Reproduce exactly the lines from the one containing "Friday (1/12) 2pm" through the last line of the records below, both included. Leave out any pictures.
──────── Data
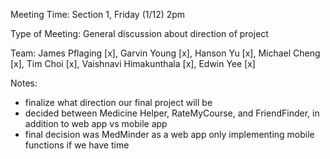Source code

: Meeting Time: Section 1, Friday (1/12) 2pm

Type of Meeting: General discussion about direction of project

Team: James Pflaging [x], Garvin Young [x], Hanson Yu [x], Michael Cheng [x], Tim Choi [x], Vaishnavi Himakunthala [x], Edwin Yee [x]

Notes:
 - finalize what direction our final project will be
 - decided between Medicine Helper, RateMyCourse, and FriendFinder, in addition to web app vs mobile app
 - final decision was MedMinder as a web app only implementing mobile functions if we have time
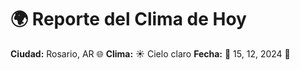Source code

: # 🌍 Reporte del Clima de Hoy

**Ciudad:** Rosario, AR 🌐
**Clima:** ☀️ Cielo claro
**Fecha:** 📅 15, 12, 2024 🚀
────────────────
▶ [Task answer]:
: Meeting Time: Section 1, Friday (1/12) 2pm

Type of Meeting: General discussion about direction of project

Team: James Pflaging [x], Garvin Young [x], Hanson Yu [x], Michael Cheng [x], Tim Choi [x], Vaishnavi Himakunthala [x], Edwin Yee [x]

Notes:
 - finalize what direction our final project will be
 - decided between Medicine Helper, RateMyCourse, and FriendFinder, in addition to web app vs mobile app
 - final decision was MedMinder as a web app only implementing mobile functions if we have time
Source code

: # 🌍 Reporte del Clima de Hoy

**Ciudad:** Rosario, AR 🌐
**Clima:** ☀️ Cielo claro
**Fecha:** 📅 15, 12, 2024 🚀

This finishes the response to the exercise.